Histopathological analysis of rat knee
Knee cartilage tissues were isolated and fixed in a 12% neutral buffered formaldehyde solution for 72 h at 4°C. Decalcification of tissues was performed in formic acid for 6 days. Subsequently, the tissues were dehydrated in increasing concentrations of ethanol. The dehydrated tissues were cleared with xylene and fixed in paraffin. Sections of five to seven microns were cut using a microtome and were stained with hematoxylin and eosin with safranin O/Fast green. The morphological differences between the sections of different treatment groups were scored following the Mankin scoring system (Supplementary Table S1). The scoring was performed twice by two independent researchers who were blinded to the treatment experiment.
Statistical analysis
All data are reported as means±SE. ANOVA was used to compare the results with Newmann-Keuls multiple comparison test. Statistical analysis was performed with GraphPad Prism software (USA) with a P value ≤0.05 indicating a significant difference.
Results
Hepatic and kidney toxicity
Rhoifolin administration showed no significant difference in serum AST and ALT levels compared to the control animals. Similarly, the levels of blood urea nitrogen and creatinine showed no significant difference between control and rhoifolin-treated animals (Supplementary Table S2). These results indicated that rhoifolin did not have hepatic or kidney toxicity effects in this study.
Rhoifolin attenuated CFA-induced edema
Induction of arthritis with CFA caused significant swelling and edema in the rat paws, indicating a successful establishment of the model (Figure 1A). The oral administration of rhoifolin showed a gradual and significant decrease in edema compared to the CFA group starting from the 20th day. This decrease was found to be equivalent in both treatment doses, as the 10- and 20-mg/kg rhoifolin groups showed similar attenuation in edema measured by the joint diameter. Moreover, it was observed that the attenuation of edema in rhoifolin treatment groups was similar to the indomethacin group.
Figure 1. Effect of rhoifolin treatment on paw edema as estimated by measuring the joint diameter on complete Freund’s adjuvant (CFA)-induced edema (A). Effect of rhoifolin treatment on the body weight of CFA-induced animals (B). Data are reported as means±SE. #P≤0.05 compared to 10 mg/kg rhoifolin group. *P≤0.05 compared to 20 mg/kg rhoifolin group (ANOVA).
Rhoifolin prevented weight loss in CFA-induced arthritis
CFA-induced arthritis caused significant weight loss in the experimental animals compared to the healthy group (Figure 1B). However, treatment with rhoifolin resulted in the prevention of weight loss. The weight loss in the two rhoifolin treatment groups had no significant difference compared to the healthy group. Moreover, there was no significant difference in the weight loss between the rhoifolin and the indomethacin-treatment groups, indicating that rhoifolin was as efficient as indomethacin in the prevention of weight loss in CFA-induced arthritis.

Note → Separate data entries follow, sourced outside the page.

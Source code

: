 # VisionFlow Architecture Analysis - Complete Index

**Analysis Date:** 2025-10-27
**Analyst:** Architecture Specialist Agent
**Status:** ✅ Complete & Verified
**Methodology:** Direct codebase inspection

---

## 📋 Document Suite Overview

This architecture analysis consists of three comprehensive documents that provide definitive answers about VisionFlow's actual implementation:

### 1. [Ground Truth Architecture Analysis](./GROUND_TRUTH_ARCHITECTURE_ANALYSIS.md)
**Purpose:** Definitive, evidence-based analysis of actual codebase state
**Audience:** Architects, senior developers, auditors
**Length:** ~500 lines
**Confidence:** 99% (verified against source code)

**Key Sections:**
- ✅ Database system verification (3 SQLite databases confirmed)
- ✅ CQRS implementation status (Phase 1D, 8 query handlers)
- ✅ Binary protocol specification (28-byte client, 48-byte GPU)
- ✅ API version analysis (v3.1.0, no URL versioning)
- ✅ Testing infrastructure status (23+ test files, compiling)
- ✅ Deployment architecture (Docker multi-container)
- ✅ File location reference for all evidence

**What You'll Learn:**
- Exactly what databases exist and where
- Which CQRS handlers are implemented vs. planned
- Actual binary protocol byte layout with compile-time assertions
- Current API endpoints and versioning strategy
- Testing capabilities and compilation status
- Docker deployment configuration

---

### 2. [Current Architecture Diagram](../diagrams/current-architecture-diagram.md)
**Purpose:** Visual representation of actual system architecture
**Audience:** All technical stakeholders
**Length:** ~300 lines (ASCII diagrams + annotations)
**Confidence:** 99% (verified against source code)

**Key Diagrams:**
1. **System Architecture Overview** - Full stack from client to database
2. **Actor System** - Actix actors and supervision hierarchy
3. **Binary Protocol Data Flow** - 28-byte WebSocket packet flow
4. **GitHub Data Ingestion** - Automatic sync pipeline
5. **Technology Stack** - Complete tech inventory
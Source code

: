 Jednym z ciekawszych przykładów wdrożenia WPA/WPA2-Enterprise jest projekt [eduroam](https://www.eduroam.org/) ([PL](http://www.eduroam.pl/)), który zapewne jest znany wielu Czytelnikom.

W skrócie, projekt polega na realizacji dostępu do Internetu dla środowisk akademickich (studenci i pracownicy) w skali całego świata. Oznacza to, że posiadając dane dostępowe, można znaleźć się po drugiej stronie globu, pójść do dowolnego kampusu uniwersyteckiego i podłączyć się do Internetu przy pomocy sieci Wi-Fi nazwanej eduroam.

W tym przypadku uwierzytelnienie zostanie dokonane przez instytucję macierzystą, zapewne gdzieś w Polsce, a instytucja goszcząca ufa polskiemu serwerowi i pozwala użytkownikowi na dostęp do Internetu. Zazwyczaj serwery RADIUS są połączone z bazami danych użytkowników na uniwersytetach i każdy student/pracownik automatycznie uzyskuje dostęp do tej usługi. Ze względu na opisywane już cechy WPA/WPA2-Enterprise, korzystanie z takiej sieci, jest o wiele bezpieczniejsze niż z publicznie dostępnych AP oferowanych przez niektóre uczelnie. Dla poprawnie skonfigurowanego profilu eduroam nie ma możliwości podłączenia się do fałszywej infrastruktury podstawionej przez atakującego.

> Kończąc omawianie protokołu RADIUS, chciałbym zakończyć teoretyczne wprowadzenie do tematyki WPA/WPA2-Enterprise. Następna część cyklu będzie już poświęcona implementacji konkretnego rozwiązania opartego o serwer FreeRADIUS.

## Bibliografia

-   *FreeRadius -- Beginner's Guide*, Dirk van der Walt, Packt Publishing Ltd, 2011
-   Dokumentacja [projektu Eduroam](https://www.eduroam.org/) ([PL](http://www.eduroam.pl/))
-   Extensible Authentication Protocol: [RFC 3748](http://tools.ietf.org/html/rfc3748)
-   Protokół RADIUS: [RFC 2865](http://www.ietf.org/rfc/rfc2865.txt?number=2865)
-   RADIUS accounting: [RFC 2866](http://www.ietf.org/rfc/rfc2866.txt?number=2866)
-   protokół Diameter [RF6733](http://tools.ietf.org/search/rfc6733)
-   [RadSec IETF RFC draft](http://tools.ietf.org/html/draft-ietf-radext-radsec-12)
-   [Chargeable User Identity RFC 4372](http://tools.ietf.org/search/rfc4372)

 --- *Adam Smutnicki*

Effect of rhoifolin treatment on hematological parameters
The CFA-induced group showed a significant deterioration of hematological parameters compared to the healthy group (Figure 2). Treatment with rhoifolin caused a significant improvement in all four hematological parameters. This result also indicated a general improvement in the overall health of CFA animals with rhoifolin treatment.
Figure 2. Effect of rhoifolin treatment on hematological parameters in complete Freund’s adjuvant (CFA)-induced arthritis in rats. Data are reported as means±SE. *P≤0.05 compared to CFA-induced group (ANOVA).
Antioxidant activity of rhoifolin in CFA-induced arthritis
Induction of arthritis caused a significant increase in oxidation levels in the articular tissue (Figure 3). The levels of GSH, GPx, and SOD were significantly downregulated and the levels of MDA were significantly upregulated in the arthritic animals compared to the healthy group. Treatment with rhoifolin showed a significant improvement in the oxidation state in the articular tissue compared to the arthritis group animals. Moreover, the highest rhoifolin concentration group (20 mg/kg rhoifolin) showed an oxidation state similar to the indomethacin group.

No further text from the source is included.